And the second voice, the second man—where does he come in?
Moore sat for a long time, studying the house, noting the windows and the shrubbery. He stepped out of his car and walked along the sidewalk, to see around the side of the house. The shrubbery was mature and dense, and he could not see past it, into the backyard.
Across the street, a porch light came on.
He turned and saw a stout woman standing at her window, staring at him. She was holding a telephone to her ear.
He got back in his car and drove away. There was one more address he wished to see. It was near the State College, several miles south. He wondered how often Catherine had driven this very road, whether that little pizza shop on the left or that dry-cleaning shop on the right was a place she had frequented. Everywhere he looked, he seemed to see her face, and this disturbed him. It meant he’d allowed his emotions to become entwined in this investigation, and it would serve no one well.
He arrived at the street he’d been looking for. After a few blocks, he stopped at what should have been the address. What he found was merely an empty lot, thick with weeds. He had expected to find a building here, owned by Mrs. Stella Poole, a widow, age fifty-eight. Three years ago, Mrs. Poole had rented out her upstairs apartment to a surgical intern named Andrew Capra, a quiet young man who always paid his rent on time.
He stepped out of his car and stood on the sidewalk where Andrew Capra had surely walked. He gazed up and down the street that had been Capra’s neighborhood. It was only a few blocks from the State College, and he assumed that many of the houses on this street were rented to students—short-term tenants who might not know the story of their infamous neighbor.

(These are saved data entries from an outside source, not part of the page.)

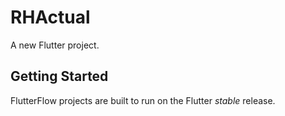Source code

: # RHActual

A new Flutter project.

## Getting Started

FlutterFlow projects are built to run on the Flutter _stable_ release.
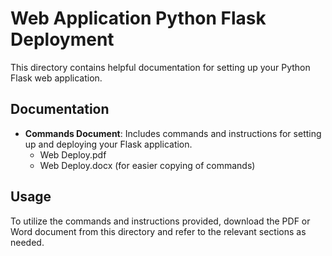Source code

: # Web Application Python Flask Deployment

This directory contains helpful documentation for setting up your Python Flask web application.

## Documentation

- **Commands Document**: Includes commands and instructions for setting up and deploying your Flask application.
  - Web Deploy.pdf
  - Web Deploy.docx (for easier copying of commands)

## Usage

To utilize the commands and instructions provided, download the PDF or Word document from this directory and refer to the relevant sections as needed.
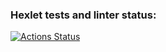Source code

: ### Hexlet tests and linter status:
[![Actions Status](https://github.com/Roman140493/layout-designer-project-lvl1/workflows/hexlet-check/badge.svg)](https://github.com/Roman140493/layout-designer-project-lvl1/actions)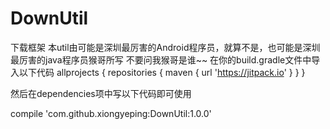 # DownUtil
下载框架
本util由可能是深圳最厉害的Android程序员，就算不是，也可能是深圳最厉害的java程序员猴哥所写
不要问我猴哥是谁~~
在你的build.gradle文件中导入以下代码
allprojects {
repositories {
    maven { url 'https://jitpack.io' }
            }
       }

然后在dependencies项中写以下代码即可使用

compile 'com.github.xiongyeping:DownUtil:1.0.0'
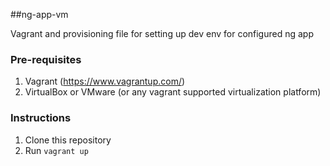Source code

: ##ng-app-vm

Vagrant and provisioning file for setting up dev env for configured ng app

### Pre-requisites

1. Vagrant (https://www.vagrantup.com/)
2. VirtualBox or VMware (or any vagrant supported virtualization platform)

### Instructions

1. Clone this repository
2. Run `vagrant up`

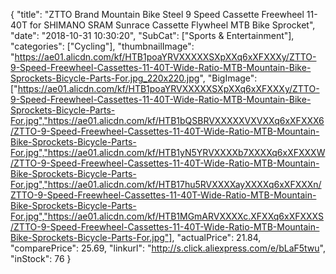 {
	"title": "ZTTO Brand Mountain Bike Steel 9 Speed Cassette Freewheel 11-40T for SHIMANO SRAM Sunrace Cassette Flywheel MTB Bike Sprocket",
	"date": "2018-10-31 10:30:20",
	"SubCat": ["Sports & Entertainment"],
	"categories": ["Cycling"],
	"thumbnailImage": "https://ae01.alicdn.com/kf/HTB1poaYRVXXXXXSXpXXq6xXFXXXy/ZTTO-9-Speed-Freewheel-Cassettes-11-40T-Wide-Ratio-MTB-Mountain-Bike-Sprockets-Bicycle-Parts-For.jpg_220x220.jpg",
	"BigImage": ["https://ae01.alicdn.com/kf/HTB1poaYRVXXXXXSXpXXq6xXFXXXy/ZTTO-9-Speed-Freewheel-Cassettes-11-40T-Wide-Ratio-MTB-Mountain-Bike-Sprockets-Bicycle-Parts-For.jpg","https://ae01.alicdn.com/kf/HTB1bQSBRVXXXXXVXVXXq6xXFXXX6/ZTTO-9-Speed-Freewheel-Cassettes-11-40T-Wide-Ratio-MTB-Mountain-Bike-Sprockets-Bicycle-Parts-For.jpg","https://ae01.alicdn.com/kf/HTB1yN5YRVXXXXb7XXXXq6xXFXXXW/ZTTO-9-Speed-Freewheel-Cassettes-11-40T-Wide-Ratio-MTB-Mountain-Bike-Sprockets-Bicycle-Parts-For.jpg","https://ae01.alicdn.com/kf/HTB17hu5RVXXXXayXXXXq6xXFXXXn/ZTTO-9-Speed-Freewheel-Cassettes-11-40T-Wide-Ratio-MTB-Mountain-Bike-Sprockets-Bicycle-Parts-For.jpg","https://ae01.alicdn.com/kf/HTB1MGmARVXXXXc.XFXXq6xXFXXXS/ZTTO-9-Speed-Freewheel-Cassettes-11-40T-Wide-Ratio-MTB-Mountain-Bike-Sprockets-Bicycle-Parts-For.jpg"],
	"actualPrice": 21.84,
	"comparePrice": 25.69,
	"linkurl": "http://s.click.aliexpress.com/e/bLaF5twu",
	"inStock": 76
}
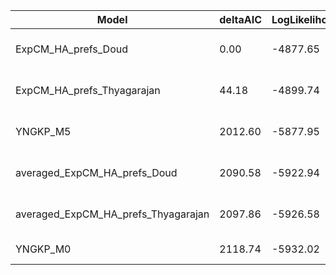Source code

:| Model                               | deltaAIC | LogLikelihood | nParams | ParamValues                                   |
|-------------------------------------|----------|---------------|---------|-----------------------------------------------|
| ExpCM_HA_prefs_Doud                 | 0.00     | -4877.65      | 6       | beta=2.11, kappa=5.14, omega=0.52             |
| ExpCM_HA_prefs_Thyagarajan          | 44.18    | -4899.74      | 6       | beta=1.72, kappa=4.94, omega=0.55             |
| YNGKP_M5                            | 2012.60  | -5877.95      | 12      | alpha_omega=0.30, beta_omega=1.42, kappa=4.68 |
| averaged_ExpCM_HA_prefs_Doud        | 2090.58  | -5922.94      | 6       | beta=0.68, kappa=5.36, omega=0.22             |
| averaged_ExpCM_HA_prefs_Thyagarajan | 2097.86  | -5926.58      | 6       | beta=0.31, kappa=5.36, omega=0.22             |
| YNGKP_M0                            | 2118.74  | -5932.02      | 11      | kappa=4.61, omega=0.20                        |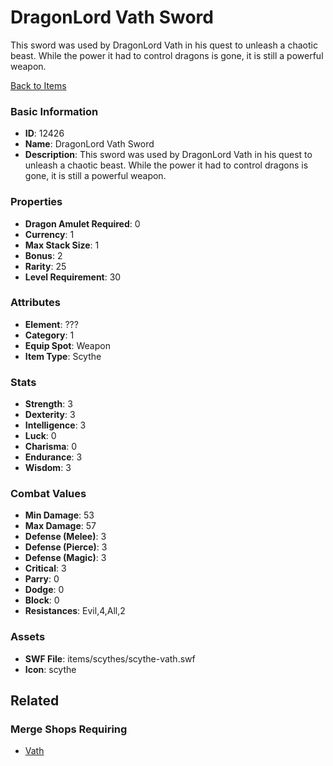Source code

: # DragonLord Vath Sword

This sword was used by DragonLord Vath in his quest to unleash a chaotic beast. While the power it had to control dragons is gone, it is still a powerful weapon.

[Back to Items](../items.md)

### Basic Information

- **ID**: 12426
- **Name**: DragonLord Vath Sword
- **Description**: This sword was used by DragonLord Vath in his quest to unleash a chaotic beast. While the power it had to control dragons is gone, it is still a powerful weapon.

### Properties

- **Dragon Amulet Required**: 0
- **Currency**: 1
- **Max Stack Size**: 1
- **Bonus**: 2
- **Rarity**: 25
- **Level Requirement**: 30

### Attributes

- **Element**: ???
- **Category**: 1
- **Equip Spot**: Weapon
- **Item Type**: Scythe

### Stats

- **Strength**: 3
- **Dexterity**: 3
- **Intelligence**: 3
- **Luck**: 0
- **Charisma**: 0
- **Endurance**: 3
- **Wisdom**: 3

### Combat Values

- **Min Damage**: 53
- **Max Damage**: 57
- **Defense (Melee)**: 3
- **Defense (Pierce)**: 3
- **Defense (Magic)**: 3
- **Critical**: 3
- **Parry**: 0
- **Dodge**: 0
- **Block**: 0
- **Resistances**: Evil,4,All,2

### Assets

- **SWF File**: items/scythes/scythe-vath.swf
- **Icon**: scythe

## Related

### Merge Shops Requiring

- [Vath](../merge-shops/206-vath.md)


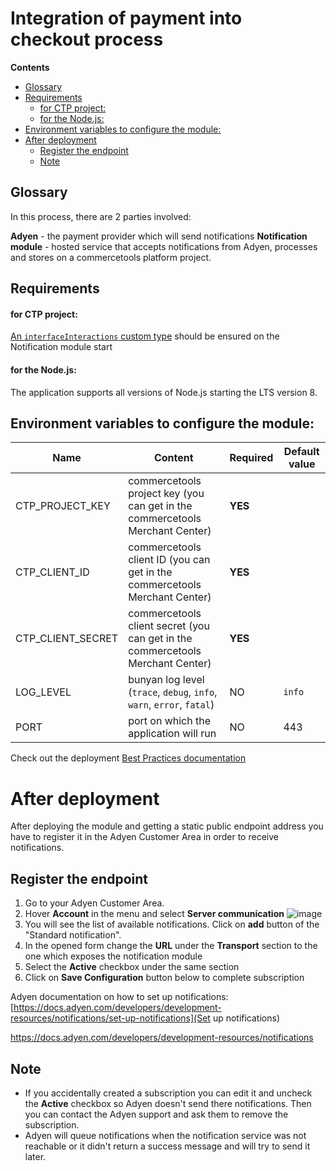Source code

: # Integration of payment into checkout process

<!-- START doctoc generated TOC please keep comment here to allow auto update -->
<!-- DON'T EDIT THIS SECTION, INSTEAD RE-RUN doctoc TO UPDATE -->
**Contents**

  - [Glossary](#glossary)
  - [Requirements](#requirements)
      - [for CTP project:](#for-ctp-project)
      - [for the Node.js:](#for-the-nodejs)
  - [Environment variables to configure the module:](#environment-variables-to-configure-the-module)
- [After deployment](#after-deployment)
  - [Register the endpoint](#register-the-endpoint)
  - [Note](#note)

<!-- END doctoc generated TOC please keep comment here to allow auto update -->

## Glossary
In this process, there are 2 parties involved:

**Adyen** - the payment provider which will send notifications
**Notification module** - hosted service that accepts notifications from Adyen,
processes and stores on a commercetools platform project.  

## Requirements 

#### for CTP project:
[An `interfaceInteractions` custom type](../resources/payment-interface-interaction-types.json) should be ensured on the Notification module start

#### for the Node.js:
The application supports all versions of Node.js starting the LTS version 8.


## Environment variables to configure the module:
Name | Content | Required | Default value
------------ | ------------- | ------------- | -------------
CTP_PROJECT_KEY | commercetools project key (you can get in the commercetools Merchant Center) | **YES** |
CTP_CLIENT_ID | commercetools client ID (you can get in the commercetools Merchant Center) | **YES** |
CTP_CLIENT_SECRET | commercetools client secret (you can get in the commercetools Merchant Center) | **YES** |
LOG_LEVEL | bunyan log level (`trace`, `debug`, `info`, `warn`, `error`, `fatal`)| NO | `info`
PORT | port on which the application will run | NO | 443

Check out the deployment [Best Practices documentation](../../docs/BEST_PRACTICES.md)

# After deployment

After deploying the module and getting a static public endpoint address
you have to register it in the Adyen Customer Area in order to receive notifications.

## Register the endpoint
 1. Go to your Adyen Customer Area.
 1. Hover **Account** in the menu and select **Server communication**
![image](https://user-images.githubusercontent.com/9251453/55414133-e5b13100-556a-11e9-89ac-a9ebbf72bfdf.png)
 1. You will see the list of available notifications. Click on **add** button of the
"Standard notification".
 1. In the opened form change the **URL** under the **Transport** section to the one
 which exposes the notification module
 1. Select the **Active** checkbox under the same section
 1. Click on **Save Configuration** button below to complete subscription
 
Adyen documentation on how to set up notifications: [https://docs.adyen.com/developers/development-resources/notifications/set-up-notifications](Set up notifications)

https://docs.adyen.com/developers/development-resources/notifications

## Note
- If you accidentally created a subscription you can edit it and uncheck the **Active** checkbox so Adyen doesn't
send there notifications. Then you can contact the Adyen support and ask them to remove the subscription.
- Adyen will queue notifications when the notification service was not reachable or it didn't return a success message
  and will try to send it later.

A wind stirred the soupy air, and he did not like the smell that arose. It was the damp odor of decay. He looked up at a tree in Andrew Capra’s old front yard and saw a clump of Spanish moss drooping from a branch. He shuddered and thought:
Strange fruit
, remembering a grotesque Halloween from his childhood, when a neighbor, thinking it a fine display to scare trick-or-treaters, had tied a rope around a scarecrow’s neck and hung it from a tree. Moore’s father had been livid when he saw it. Immediately he’d stormed next door and, ignoring the protests of the neighbor, cut down the scarecrow.
Moore felt the same impulse now, to climb into the tree and yank down that dangling moss.
Instead he returned to his car and drove back to the hotel.
Detective Mark Singer set a carton on the table and clapped dust from his hands. “This is the last one. Took us the weekend to track ’em down, but they’re all here.”
Moore eyed the dozen evidence boxes lined up on the table and said, “I should bring a sleeping bag and just move in.”
Singer laughed. “Might as well, if you expect to get through every piece of paper in those there boxes. Nothin’ leaves the building, okay? Photocopier’s down the hall; just log in your name and agency. Bathroom’s thataway. Most times, there’ll be doughnuts and coffee in the squad room. If you take any doughnuts, the boys’d surely ‘preciate it if you’d slip a few bucks in the jar.” Though all this was said with a smile, Moore heard the underlying message in that soft southern drawl:
We have our ground rules, and even you big boys from Boston have to follow them.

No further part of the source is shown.